Operating profit continues to grow despite pressure from content companies increasing costs of programming. Operating profits grew 4.8% overall last quarter. Meanwhile, the company's Latin America segment is on track to become cash flow-positive this year, being allowed to operate independently of DirecTV U.S.
After the earnings release, DirecTV's management team spoke with analysts to provide more context on the results and an update on the progress of the merger deal with AT&T (NYSE:T). Here are five things from the conference call that DirecTV's management wants investors to know.
Progress with the AT&T merger
During the quarter, we completed two important milestones that we needed to, to close the merger. The first was our successful shareholder vote, in which over 99% of our shareholders cast votes in favor of the transaction. And the second was ... the signing of our long-term agreement with the National Football League to continue our 20-year partnership.
-- Mike White, CEO
The only things still needed for the merger to go through are approval from regulators in both the U.S. and Mexico. In the U.S., the FCC halted the 180-day review clock at day 76 because of concerns from content providers. The concerns also caused the FCC to halt the review of Comcast's proposed merger with Time Warner Cable, so it's not an issue relating to DirecTV or AT&T specifically.
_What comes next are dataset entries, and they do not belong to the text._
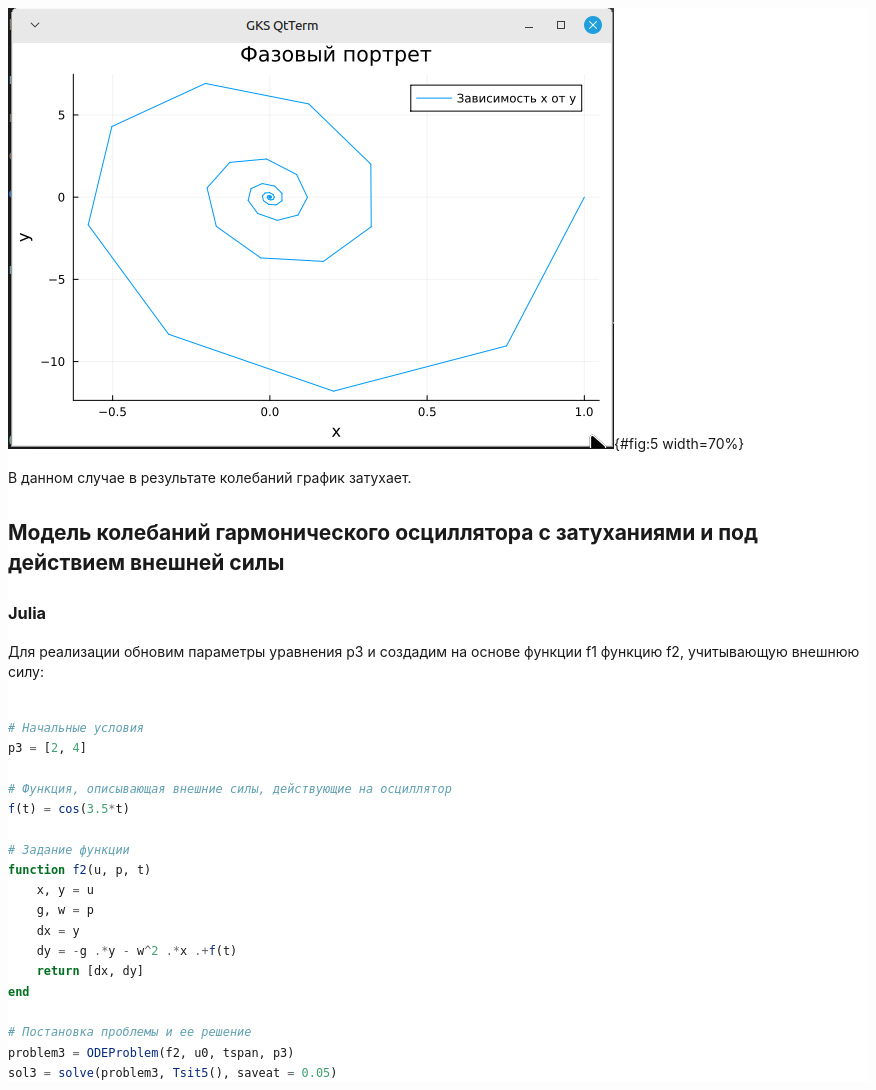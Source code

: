 ![Фазовый портрет колебаний гармонического осциллятора для второго случая на Julia](image/5.png){#fig:5 width=70%}

В данном случае в результате колебаний график затухает.

## Модель колебаний гармонического осциллятора с затуханиями и под действием внешней силы

### Julia

Для реализации обновим параметры уравнения p3 и создадим на основе функции f1 функцию f2, учитывающую внешнюю силу:

```Julia

# Начальные условия
p3 = [2, 4]

# Функция, описывающая внешние силы, действующие на осциллятор
f(t) = cos(3.5*t)

# Задание функции
function f2(u, p, t)
	x, y = u
	g, w = p
	dx = y
	dy = -g .*y - w^2 .*x .+f(t)
	return [dx, dy]
end

# Постановка проблемы и ее решение
problem3 = ODEProblem(f2, u0, tspan, p3)
sol3 = solve(problem3, Tsit5(), saveat = 0.05)
```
Nonetheless, both AT&T and DirecTV remain confident that the merger will be approved sometime in the second quarter of next year. The overwhelming approval of shareholders and the renewed Sunday Ticket deal were the only two hurdles within DirecTV's control. The rest is up to the FCC, the Department of Justice, and the regulatory board in Mexico. The merger was already approved in Brazil.
Why fewer people signed up this quarter
Gross additions declined 8% on a year-over-year basis, mainly due to stricter credit policies implemented during the quarter. These stricter credit policies were applied as a result of improvements in our lifetime value, or LTV, model.
-- Patrick Doyle, CFO
Earlier this year, DirecTV found a problem with its lifetime value model that found that certain subscribers, particularly low-income renters, had a negative value when it factored in acquisition costs and their higher churn rate. As such, the company started implementing an upfront fee for those customers, which generally causes those customers to look elsewhere.
As a result of going after higher-income customers, DirecTV's average revenue per user increased 4.8% year over year. That allowed DirecTV to increase its U.S. revenue 5.4% year over year, despite only a 0.2% increase in subscribers.
Why more people disconnected
During the quarter, we saw discounting, and in particular, cash-back offers and bounties that, in some cases, were both significantly higher than a year ago, but also extended that heavily discounted fixed price for two full years. This, along with consumers who are increasingly under stress from the ongoing weak economy, resulted in more customers than ever shopping for better deals, which caused our monthly churn rate to climb higher than, frankly, we wanted.
DirecTV lost 1.73% of its customers on average each month last quarter, which is 12 basis points higher than the same period a year ago.
While many might be quick to point to cord-cutting as the issue, the bigger issue is balancing price increases with a competitive market full of promotional offers. If you look at the industry as a whole, net additions and disconnects are about even, with the phone companies increasing subscriber count as cable and satellite providers lose subscribers.
Management believes adding more high-quality subscribers (ones more interested in quality service than value) through its more stringent credit checks will help improve churn going forward. Additionally, the company has taken steps to improve its call centers, and it says its churn rate in October returned to 2013 levels.
Latin America is suffering a hangover
The completion of the FIFA World Cup drove lower reconnect rates from prepaid subscribers, resulting in a modest loss of subscribers in the quarter.
-- Bruce Churchill, CEO of DirecTV Latin America
Last quarter, DirecTV Latin America suffered its first quarterly net subscriber loss. Management saw this coming, however, and there's one driving factor: the World Cup. Last quarter, DirecTV saw a huge boost in subscribers from the World Cup, increasing net subscribers in Latin America by 543,000.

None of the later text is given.